Oklahoma Department of Mines
- Great Seal of Oklahoma

Agency overview
- Formed: November 16, 1907
- Headquarters: 2915 N Classen Blvd Oklahoma City
- Employees: 21 unclassified
- Annual budget: $3 million
- Ministers responsible: Jeff Starling, Secretary of Energy & Environment; Kurt Klutts, Chairman, Oklahoma Mining Commission;
- Agency executive: Suzen M. Rodesney, Director;
- Parent agency: Oklahoma Mining Commission
- Website: Oklahoma Department of Mines

= Oklahoma Department of Mines =

The Oklahoma Department of Mines (ODOM) is a department of the government of Oklahoma responsible for overseeing and regulating all surface and sub-surface mining activities in the State. The department is also responsible for the reclamation of land disturbed by mining operations. The department regulates the production of coal and non-fuel minerals in the State.
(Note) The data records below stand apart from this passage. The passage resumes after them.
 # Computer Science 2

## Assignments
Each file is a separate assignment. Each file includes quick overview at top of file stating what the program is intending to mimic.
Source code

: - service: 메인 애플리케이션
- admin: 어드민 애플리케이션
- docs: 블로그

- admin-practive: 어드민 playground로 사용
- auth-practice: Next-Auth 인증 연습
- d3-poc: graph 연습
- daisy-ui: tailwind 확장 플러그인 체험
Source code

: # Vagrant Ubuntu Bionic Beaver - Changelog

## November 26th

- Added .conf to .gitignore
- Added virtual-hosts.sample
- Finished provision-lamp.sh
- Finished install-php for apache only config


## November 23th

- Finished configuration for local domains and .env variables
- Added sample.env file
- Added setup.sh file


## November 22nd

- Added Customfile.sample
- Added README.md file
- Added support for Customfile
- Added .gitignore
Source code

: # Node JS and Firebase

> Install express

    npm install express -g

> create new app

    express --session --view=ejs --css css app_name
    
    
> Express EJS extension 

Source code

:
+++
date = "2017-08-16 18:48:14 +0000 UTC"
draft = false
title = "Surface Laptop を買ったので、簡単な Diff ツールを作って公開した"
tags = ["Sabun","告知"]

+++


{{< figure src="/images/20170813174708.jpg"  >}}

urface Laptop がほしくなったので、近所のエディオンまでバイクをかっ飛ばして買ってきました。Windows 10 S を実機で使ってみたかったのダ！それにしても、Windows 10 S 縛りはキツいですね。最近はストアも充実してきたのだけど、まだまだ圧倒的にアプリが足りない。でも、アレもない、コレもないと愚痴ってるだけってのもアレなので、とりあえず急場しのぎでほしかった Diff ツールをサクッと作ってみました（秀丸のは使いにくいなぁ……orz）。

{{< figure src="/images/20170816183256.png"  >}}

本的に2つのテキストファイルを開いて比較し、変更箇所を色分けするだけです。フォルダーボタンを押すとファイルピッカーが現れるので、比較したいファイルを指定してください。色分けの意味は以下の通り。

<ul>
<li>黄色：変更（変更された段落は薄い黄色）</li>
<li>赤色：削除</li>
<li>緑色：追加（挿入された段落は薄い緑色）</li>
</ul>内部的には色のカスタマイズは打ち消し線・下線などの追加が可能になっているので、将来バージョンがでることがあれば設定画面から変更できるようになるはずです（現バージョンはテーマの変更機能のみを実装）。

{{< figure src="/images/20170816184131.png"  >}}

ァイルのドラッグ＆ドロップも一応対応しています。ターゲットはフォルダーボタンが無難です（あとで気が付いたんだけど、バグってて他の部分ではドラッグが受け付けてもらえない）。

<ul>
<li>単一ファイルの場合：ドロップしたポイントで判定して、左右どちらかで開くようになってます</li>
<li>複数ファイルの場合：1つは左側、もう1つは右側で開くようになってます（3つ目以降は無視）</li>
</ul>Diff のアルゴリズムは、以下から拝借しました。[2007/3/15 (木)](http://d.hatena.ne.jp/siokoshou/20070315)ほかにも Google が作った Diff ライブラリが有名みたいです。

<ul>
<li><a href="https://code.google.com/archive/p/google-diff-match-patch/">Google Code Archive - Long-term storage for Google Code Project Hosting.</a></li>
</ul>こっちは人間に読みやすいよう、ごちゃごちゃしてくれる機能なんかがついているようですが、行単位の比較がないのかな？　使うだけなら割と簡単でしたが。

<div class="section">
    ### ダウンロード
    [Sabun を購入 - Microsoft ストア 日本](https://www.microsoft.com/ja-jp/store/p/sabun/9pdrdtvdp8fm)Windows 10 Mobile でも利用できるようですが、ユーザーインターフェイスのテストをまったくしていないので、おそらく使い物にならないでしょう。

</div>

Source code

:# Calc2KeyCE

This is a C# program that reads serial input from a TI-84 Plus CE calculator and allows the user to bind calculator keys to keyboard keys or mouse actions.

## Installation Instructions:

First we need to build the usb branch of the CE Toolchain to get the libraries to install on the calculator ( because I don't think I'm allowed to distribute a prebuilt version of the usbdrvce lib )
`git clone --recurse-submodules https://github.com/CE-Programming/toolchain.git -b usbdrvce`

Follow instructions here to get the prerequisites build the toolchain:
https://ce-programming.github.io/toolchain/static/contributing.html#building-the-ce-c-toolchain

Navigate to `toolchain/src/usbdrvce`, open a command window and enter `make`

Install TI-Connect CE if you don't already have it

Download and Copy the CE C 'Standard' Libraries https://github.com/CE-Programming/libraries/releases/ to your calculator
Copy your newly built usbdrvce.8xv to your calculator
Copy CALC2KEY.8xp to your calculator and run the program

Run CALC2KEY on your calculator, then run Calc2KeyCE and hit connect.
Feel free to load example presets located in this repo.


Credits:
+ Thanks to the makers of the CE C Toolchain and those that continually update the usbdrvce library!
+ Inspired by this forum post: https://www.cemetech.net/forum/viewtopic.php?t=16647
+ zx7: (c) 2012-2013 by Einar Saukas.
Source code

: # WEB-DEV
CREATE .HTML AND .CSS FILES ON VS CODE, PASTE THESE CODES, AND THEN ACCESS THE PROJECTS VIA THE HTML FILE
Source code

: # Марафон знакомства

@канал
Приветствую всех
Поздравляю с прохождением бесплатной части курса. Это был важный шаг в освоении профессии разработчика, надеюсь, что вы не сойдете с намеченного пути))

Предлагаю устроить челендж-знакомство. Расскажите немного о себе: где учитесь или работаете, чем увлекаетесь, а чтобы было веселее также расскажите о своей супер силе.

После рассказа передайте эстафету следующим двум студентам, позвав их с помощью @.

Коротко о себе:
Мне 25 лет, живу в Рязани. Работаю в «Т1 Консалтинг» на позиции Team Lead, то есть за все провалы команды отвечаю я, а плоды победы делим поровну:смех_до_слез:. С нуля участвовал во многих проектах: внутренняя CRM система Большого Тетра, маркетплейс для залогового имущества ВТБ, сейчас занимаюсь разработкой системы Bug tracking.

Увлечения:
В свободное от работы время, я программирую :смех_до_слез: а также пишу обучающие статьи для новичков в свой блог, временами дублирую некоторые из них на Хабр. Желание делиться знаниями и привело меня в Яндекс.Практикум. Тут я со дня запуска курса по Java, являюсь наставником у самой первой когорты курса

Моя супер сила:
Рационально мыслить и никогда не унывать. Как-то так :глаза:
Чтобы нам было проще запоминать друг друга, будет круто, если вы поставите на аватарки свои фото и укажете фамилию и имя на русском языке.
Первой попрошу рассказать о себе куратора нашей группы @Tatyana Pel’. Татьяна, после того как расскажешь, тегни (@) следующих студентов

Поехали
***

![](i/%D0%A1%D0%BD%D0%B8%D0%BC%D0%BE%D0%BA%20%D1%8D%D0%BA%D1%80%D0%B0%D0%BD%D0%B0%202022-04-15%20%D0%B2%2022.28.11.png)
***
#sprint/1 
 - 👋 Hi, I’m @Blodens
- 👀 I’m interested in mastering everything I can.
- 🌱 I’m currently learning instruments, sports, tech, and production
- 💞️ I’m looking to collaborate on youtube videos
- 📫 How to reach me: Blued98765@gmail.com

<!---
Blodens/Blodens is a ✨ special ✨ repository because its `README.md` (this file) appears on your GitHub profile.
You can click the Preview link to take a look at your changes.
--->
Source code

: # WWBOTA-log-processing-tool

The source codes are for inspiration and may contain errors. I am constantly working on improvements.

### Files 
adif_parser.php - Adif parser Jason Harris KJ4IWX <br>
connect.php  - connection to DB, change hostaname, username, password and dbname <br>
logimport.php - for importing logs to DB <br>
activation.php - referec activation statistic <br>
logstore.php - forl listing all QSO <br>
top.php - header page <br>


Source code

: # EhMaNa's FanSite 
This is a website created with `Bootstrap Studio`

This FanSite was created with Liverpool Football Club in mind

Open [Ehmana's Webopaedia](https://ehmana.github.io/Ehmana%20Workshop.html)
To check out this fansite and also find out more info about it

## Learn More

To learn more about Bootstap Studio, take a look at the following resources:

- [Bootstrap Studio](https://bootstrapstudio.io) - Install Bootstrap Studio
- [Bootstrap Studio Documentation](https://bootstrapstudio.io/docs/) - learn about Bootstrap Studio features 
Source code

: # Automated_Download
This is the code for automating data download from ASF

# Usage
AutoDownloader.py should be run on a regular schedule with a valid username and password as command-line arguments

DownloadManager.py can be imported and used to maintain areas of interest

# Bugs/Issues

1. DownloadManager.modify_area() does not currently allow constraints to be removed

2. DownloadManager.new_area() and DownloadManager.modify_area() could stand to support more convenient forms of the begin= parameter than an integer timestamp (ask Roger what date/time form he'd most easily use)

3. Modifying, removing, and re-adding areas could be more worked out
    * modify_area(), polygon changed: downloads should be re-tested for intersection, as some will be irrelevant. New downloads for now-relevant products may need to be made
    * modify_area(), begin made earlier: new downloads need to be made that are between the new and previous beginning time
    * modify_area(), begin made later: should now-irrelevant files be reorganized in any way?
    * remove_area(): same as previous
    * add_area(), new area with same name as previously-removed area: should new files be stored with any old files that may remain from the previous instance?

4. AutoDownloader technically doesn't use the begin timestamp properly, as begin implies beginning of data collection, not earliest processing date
The department is under the control of the Mining Commission. The commission is a nine-member board that serves as the governing body of the department and is responsible for approving the Department's budget, establishing policy and appointing the Director of the department, who serves as the chief administrative officer of the department. The current Director of the Mining Department is Suzen M. Rodesney, who was appointed by the Commission in 2023.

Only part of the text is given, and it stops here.